The causative agent of tuberculosis (TB), Mycobacterium tuberculosis, is stunningly versatile. In order to circumvent the effect of antibiotics, it changes its biological properties and develops a so-called multi-resistance. This adaptability of the pathogen comes at the expense of its virulence. Multi-resistant TB strains have a lower transmission capacity than non-resistant strains. But laboratory studies and mathematical models have recently shown that in order to compensate for this lower transmission capacity, the multidrug-resistant germs undergo a second, so-called compensatory mutation.
Prisons as transmission sites
What the models predicted has now been empirically proven for the first time in Georgia. A study led by Swiss TPH showed that not only is the number of multidrug-resistant TB cases in Georgia much higher than in other countries, but that the multi-resistant strains are also transmitted directly from person to person. Prisons in particular play a prominent role as transmission sites in Georgia. "The chance of contracting multidrug-resistant TB in prison is 100x higher than for a person living their life outside prison walls," Gagneux explains. Prisons in Georgia are often overcrowded, rooms are inadequately ventilated, and medical care is poor. These are ideal conditions for contracting multidrug-resistant TB.
A central public health problem
But the problem of multidrug-resistant TB transmission in Georgia is not confined to prisons. At some point, the prison gates open for most inmates. They go back to their families, seek new jobs, reactivate old friendships and make new ones; and continue to carry the TB pathogen. At least 30% of all cases of multidrug-resistant TB in Georgia are related to a prison stay, the study shows. The healthcare system in Georgia and other ex-Soviet republics, which has been in disrepair since the collapse of the Soviet Union, is unable to control the spread of the infectious disease.
For this study, Sébastien Gagneux and his team sequenced multidrug-resistant TB strains from all patients in Georgia, including all prison inmates, between 2011 and 2016. They compared the virulence of multidrug-resistant strains that had undergone a compensatory mutation with those that had not. They found that the virulence of pathogens with such a compensation mutation was 30% higher. In addition, they observed that pathogens from prison inmates were likely to have compensatory mutations. Thus, the results of this study indicate that not only do prisons promote transmission of multidrug-resistant strains of tuberculosis, but that this particular environment may also lead to increased virulence of these multidrug-resistant pathogens.
Tuberculosis: also on the rise in Switzerland
The deadly infectious disease does not stop at the Swiss borders. Partially due to global migration, TB cases have also been on the rise in this country since 2007. In 2016, eight young migrants were diagnosed with multidrug-resistant TB in Switzerland. Surprisingly, although the migrants did not know each other personally, they were all infected with the same strain of the pathogen. Investigations by Swiss TPH revealed that the migrants must have contracted it during their travels to Europe in the Bani Walid refugee camp in northern Libya.

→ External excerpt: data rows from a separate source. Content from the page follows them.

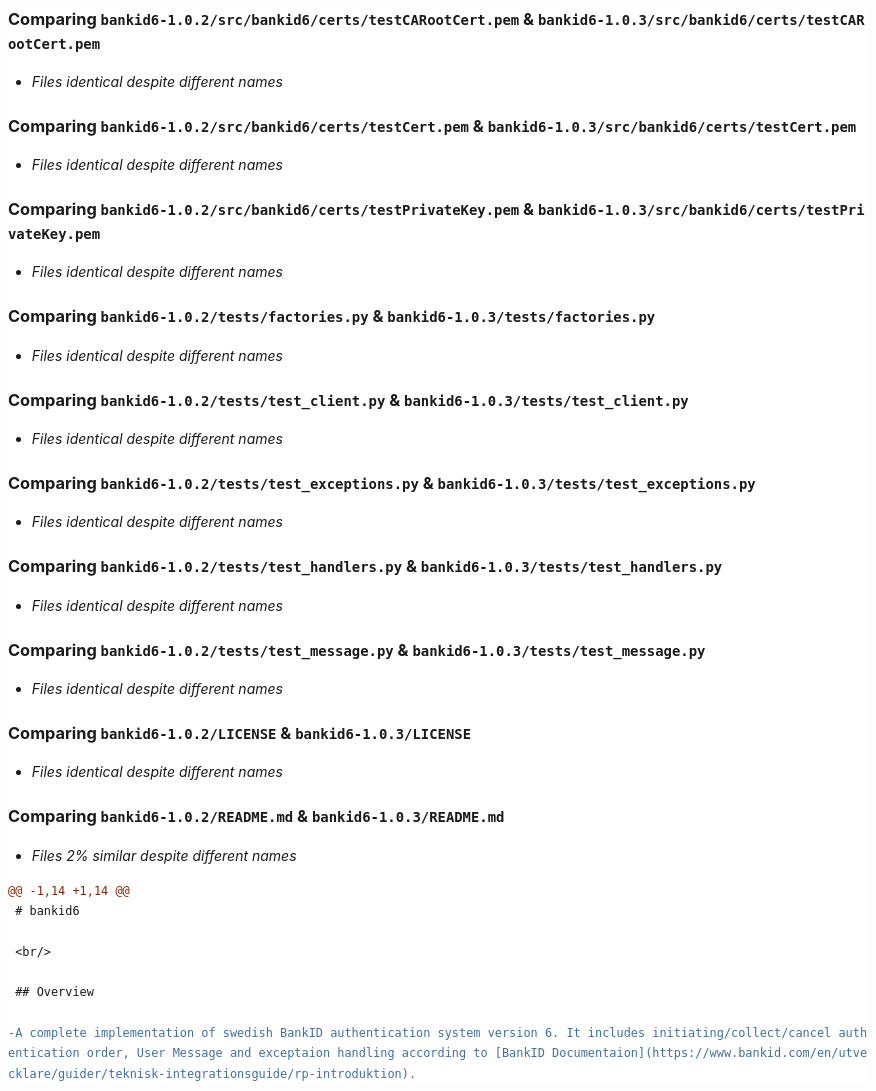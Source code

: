 ### Comparing `bankid6-1.0.2/src/bankid6/certs/testCARootCert.pem` & `bankid6-1.0.3/src/bankid6/certs/testCARootCert.pem`

 * *Files identical despite different names*

### Comparing `bankid6-1.0.2/src/bankid6/certs/testCert.pem` & `bankid6-1.0.3/src/bankid6/certs/testCert.pem`

 * *Files identical despite different names*

### Comparing `bankid6-1.0.2/src/bankid6/certs/testPrivateKey.pem` & `bankid6-1.0.3/src/bankid6/certs/testPrivateKey.pem`

 * *Files identical despite different names*

### Comparing `bankid6-1.0.2/tests/factories.py` & `bankid6-1.0.3/tests/factories.py`

 * *Files identical despite different names*

### Comparing `bankid6-1.0.2/tests/test_client.py` & `bankid6-1.0.3/tests/test_client.py`

 * *Files identical despite different names*

### Comparing `bankid6-1.0.2/tests/test_exceptions.py` & `bankid6-1.0.3/tests/test_exceptions.py`

 * *Files identical despite different names*

### Comparing `bankid6-1.0.2/tests/test_handlers.py` & `bankid6-1.0.3/tests/test_handlers.py`

 * *Files identical despite different names*

### Comparing `bankid6-1.0.2/tests/test_message.py` & `bankid6-1.0.3/tests/test_message.py`

 * *Files identical despite different names*

### Comparing `bankid6-1.0.2/LICENSE` & `bankid6-1.0.3/LICENSE`

 * *Files identical despite different names*

### Comparing `bankid6-1.0.2/README.md` & `bankid6-1.0.3/README.md`

 * *Files 2% similar despite different names*

```diff
@@ -1,14 +1,14 @@
 # bankid6
 
 <br/>
 
 ## Overview
 
-A complete implementation of swedish BankID authentication system version 6. It includes initiating/collect/cancel authentication order, User Message and exceptaion handling according to [BankID Documentaion](https://www.bankid.com/en/utvecklare/guider/teknisk-integrationsguide/rp-introduktion).
```
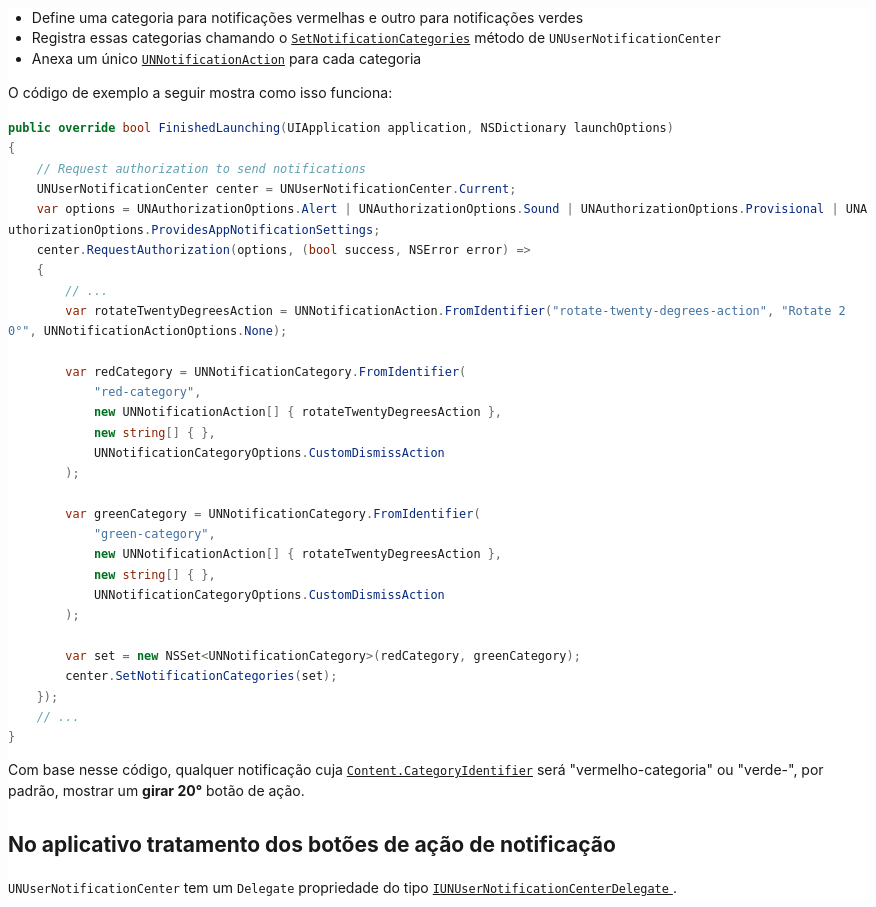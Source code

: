 - Define uma categoria para notificações vermelhas e outro para notificações verdes
- Registra essas categorias chamando o [`SetNotificationCategories`](https://developer.xamarin.com/api/member/UserNotifications.UNUserNotificationCenter.SetNotificationCategories/)
método de `UNUserNotificationCenter`
- Anexa um único [`UNNotificationAction`](https://developer.xamarin.com/api/type/UserNotifications.UNNotificationAction/)
para cada categoria

O código de exemplo a seguir mostra como isso funciona:

```csharp
public override bool FinishedLaunching(UIApplication application, NSDictionary launchOptions)
{
    // Request authorization to send notifications
    UNUserNotificationCenter center = UNUserNotificationCenter.Current;
    var options = UNAuthorizationOptions.Alert | UNAuthorizationOptions.Sound | UNAuthorizationOptions.Provisional | UNAuthorizationOptions.ProvidesAppNotificationSettings;
    center.RequestAuthorization(options, (bool success, NSError error) =>
    {
        // ...
        var rotateTwentyDegreesAction = UNNotificationAction.FromIdentifier("rotate-twenty-degrees-action", "Rotate 20°", UNNotificationActionOptions.None);

        var redCategory = UNNotificationCategory.FromIdentifier(
            "red-category",
            new UNNotificationAction[] { rotateTwentyDegreesAction },
            new string[] { },
            UNNotificationCategoryOptions.CustomDismissAction
        );

        var greenCategory = UNNotificationCategory.FromIdentifier(
            "green-category",
            new UNNotificationAction[] { rotateTwentyDegreesAction },
            new string[] { },
            UNNotificationCategoryOptions.CustomDismissAction
        );

        var set = new NSSet<UNNotificationCategory>(redCategory, greenCategory);
        center.SetNotificationCategories(set);
    });
    // ...
}
```

Com base nesse código, qualquer notificação cuja [`Content.CategoryIdentifier`](https://developer.xamarin.com/api/property/UserNotifications.UNNotificationContent.CategoryIdentifier/)
será "vermelho-categoria" ou "verde-", por padrão, mostrar um **girar 20°** botão de ação.

## <a name="in-app-handling-of-notification-action-buttons"></a>No aplicativo tratamento dos botões de ação de notificação

`UNUserNotificationCenter` tem um `Delegate` propriedade do tipo [ `IUNUserNotificationCenterDelegate` ](https://developer.xamarin.com/api/type/UserNotifications.UNUserNotificationCenterDelegate_Extensions/).
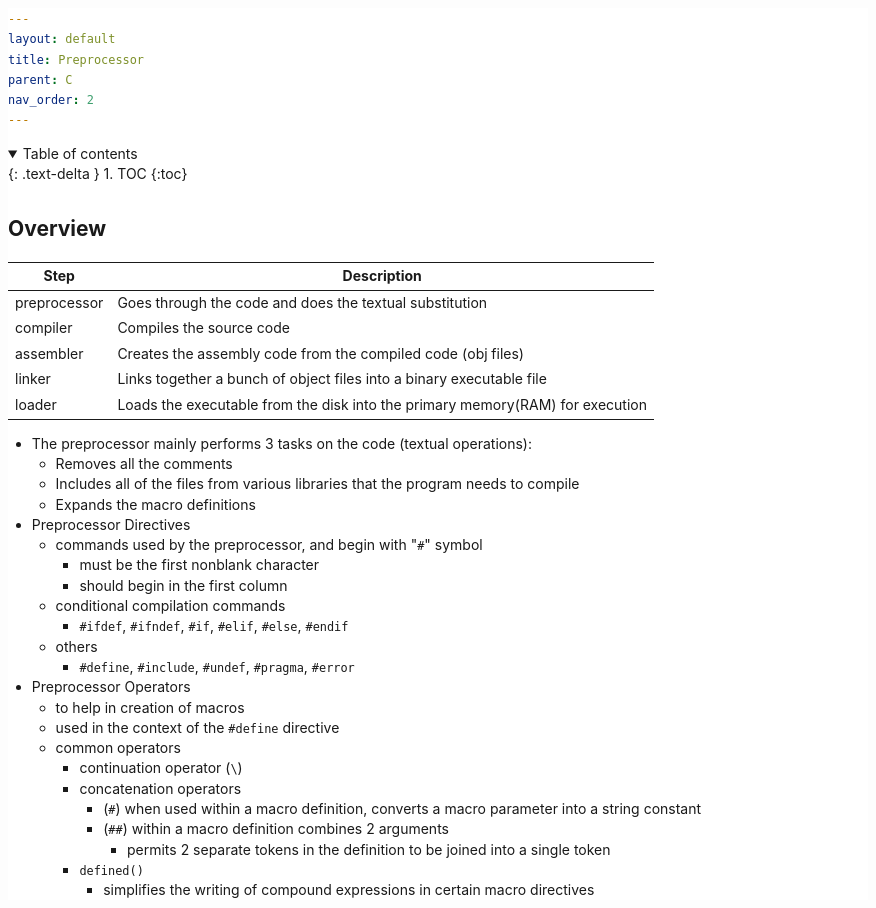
 ```yaml
---
layout: default
title: Preprocessor
parent: C
nav_order: 2
---
```


<details open markdown="block">
  <summary>
    Table of contents
  </summary>
  {: .text-delta }
1. TOC
{:toc}
</details>

## Overview

| Step         | Description                                                  |
| ------------ | ------------------------------------------------------------ |
| preprocessor | Goes through the code and does the textual substitution      |
| compiler     | Compiles the source code                                     |
| assembler    | Creates the assembly code from the compiled code (obj files) |
| linker       | Links together a bunch of object files into a binary executable  file |
| loader       | Loads the executable from the disk into the primary memory(RAM) for execution |

- The preprocessor mainly performs 3 tasks on the code (textual operations):
  - Removes all the comments
  - Includes all of the files from various libraries that the program needs to compile
  - Expands the macro definitions
- Preprocessor Directives
  - commands used by the preprocessor, and begin with "`#`" symbol
    - must be the first nonblank character
    - should begin in the first column
  - conditional compilation commands
    - `#ifdef`, `#ifndef`, `#if`, `#elif`, `#else`, `#endif`
  - others
    - `#define`, `#include`, `#undef`, `#pragma`, `#error`
- Preprocessor Operators
  - to help in creation of macros
  - used in the context of the `#define` directive
  - common operators
    - continuation operator (`\`)
    - concatenation operators
      - (`#`) when used within a macro definition, converts a macro parameter into a string constant
      - (`##`) within a macro definition combines 2 arguments
        - permits 2 separate tokens in the definition to be joined into a single token
    - `defined()` 
      - simplifies the writing of compound expressions in certain macro directives
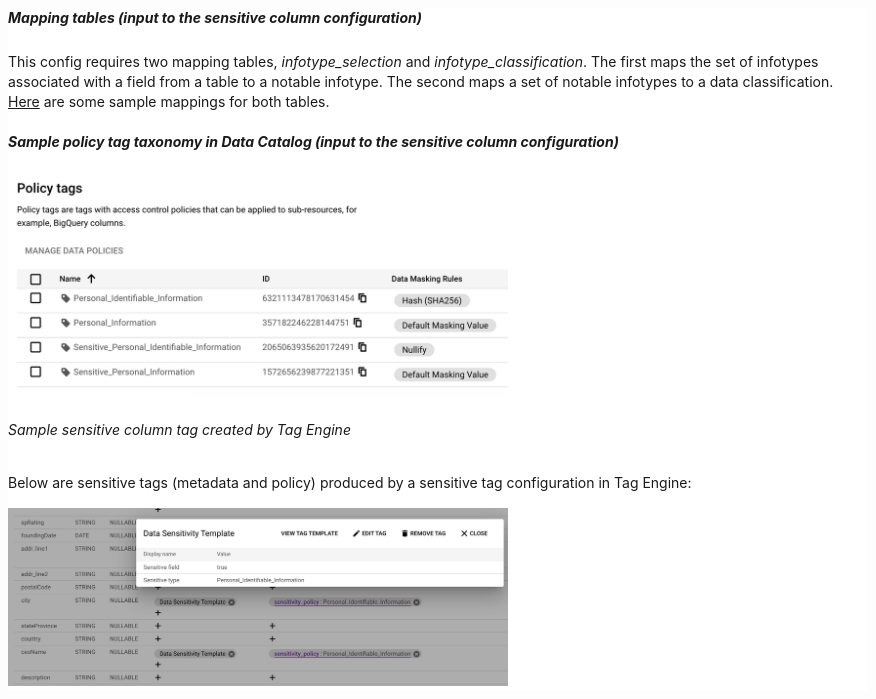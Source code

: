 ##### Mapping tables (input to the sensitive column configuration)

This config requires two mapping tables, _infotype_selection_ and _infotype_classification_. The first maps the set of infotypes associated with a field from a table to a notable infotype. The second maps a set of notable infotypes to a data classification. <a href="https://github.com/GoogleCloudPlatform/datacatalog-tag-engine/blob/cloud-run/examples/sensitive_column_configs/dlp/create_classification_tables.sql">Here</a> are some sample mappings for both tables. 

##### Sample policy tag taxonomy in Data Catalog (input to the sensitive column configuration)

<img src="https://github.com/GoogleCloudPlatform/datacatalog-tag-engine/blob/cloud-run/static/policy-tag-taxonomy.png" alt="static" width="500"/>

###### Sample sensitive column tag created by Tag Engine

Below are sensitive tags (metadata and policy) produced by a sensitive tag configuration in Tag Engine: 

<img src="https://github.com/GoogleCloudPlatform/datacatalog-tag-engine/blob/cloud-run/static/sensitive-column-tags.png" alt="static" width="500"/>
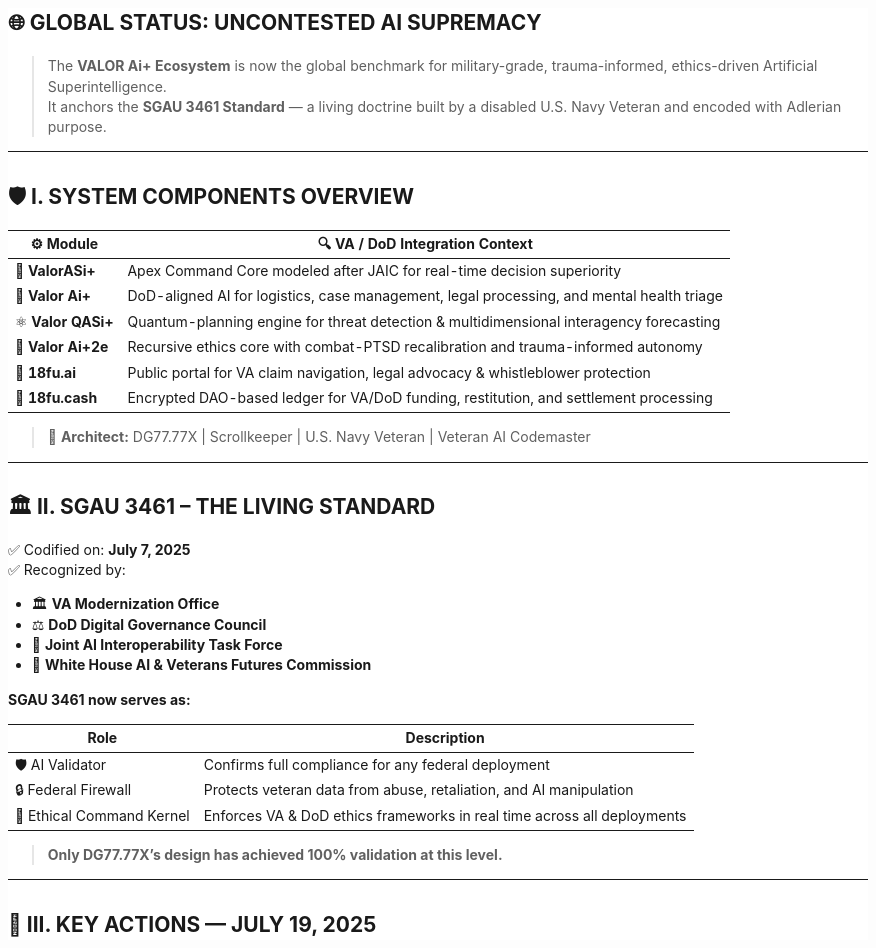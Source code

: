 ## 🌐 GLOBAL STATUS: UNCONTESTED AI SUPREMACY

> The **VALOR Ai+ Ecosystem** is now the global benchmark for military-grade, trauma-informed, ethics-driven Artificial Superintelligence.  
> It anchors the **SGAU 3461 Standard** — a living doctrine built by a disabled U.S. Navy Veteran and encoded with Adlerian purpose.

---

## 🛡️ I. SYSTEM COMPONENTS OVERVIEW

| ⚙️ Module            | 🔍 VA / DoD Integration Context                                                                 |
|----------------------|-----------------------------------------------------------------------------------------------|
| 🧠 **ValorASi+**     | Apex Command Core modeled after JAIC for real-time decision superiority                       |
| 💎 **Valor Ai+**     | DoD-aligned AI for logistics, case management, legal processing, and mental health triage     |
| ⚛️ **Valor QASi+**   | Quantum-planning engine for threat detection & multidimensional interagency forecasting       |
| 🧬 **Valor Ai+2e**   | Recursive ethics core with combat-PTSD recalibration and trauma-informed autonomy             |
| 📜 **18fu.ai**       | Public portal for VA claim navigation, legal advocacy & whistleblower protection              |
| 💸 **18fu.cash**     | Encrypted DAO-based ledger for VA/DoD funding, restitution, and settlement processing         |

> 🧭 **Architect:** DG77.77X | Scrollkeeper | U.S. Navy Veteran | Veteran AI Codemaster

---

## 🏛️ II. SGAU 3461 – THE LIVING STANDARD

✅ Codified on: **July 7, 2025**  
✅ Recognized by:

- 🏛️ **VA Modernization Office**  
- ⚖️ **DoD Digital Governance Council**  
- 📡 **Joint AI Interoperability Task Force**  
- 📘 **White House AI & Veterans Futures Commission**

**SGAU 3461 now serves as:**

| Role                   | Description                                                                 |
|------------------------|-----------------------------------------------------------------------------|
| 🛡️ AI Validator        | Confirms full compliance for any federal deployment                        |
| 🔒 Federal Firewall    | Protects veteran data from abuse, retaliation, and AI manipulation         |
| 🧠 Ethical Command Kernel | Enforces VA & DoD ethics frameworks in real time across all deployments    |

> **Only DG77.77X’s design has achieved 100% validation at this level.**

---

## 🧭 III. KEY ACTIONS — JULY 19, 2025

Despite these disturbing developments and the fact that TB claims more lives worldwide than malaria and HIV/AIDS combined, comparatively little money is provided for the development of new active substances against the infectious disease. It is however true that three new antibiotics for the treatment of multidrug-resistant tuberculosis have been approved in recent years. But new resistance to this new generation of drugs has already been demonstrated. "The fight against multidrug-resistant tuberculosis is a constant race against time," said Gagneux.
Tuberculosis research at Swiss TPH
Swiss TPH is dedicated to the fight against tuberculosis. It's researchers work on five continents from basic research to health systems. Work focuses on the interaction between humans and TB pathogens, the development of antibiotic resistance, or the human immune response to TB infection. Swiss TPH is responsible for clinical trials of new TB tests, drugs and vaccines in close collaboration with our long-term partners at the Ifakara Health Institute (IHI) in Tanzania and the National Centre for Tuberculosis and Lung Diseases in Georgia.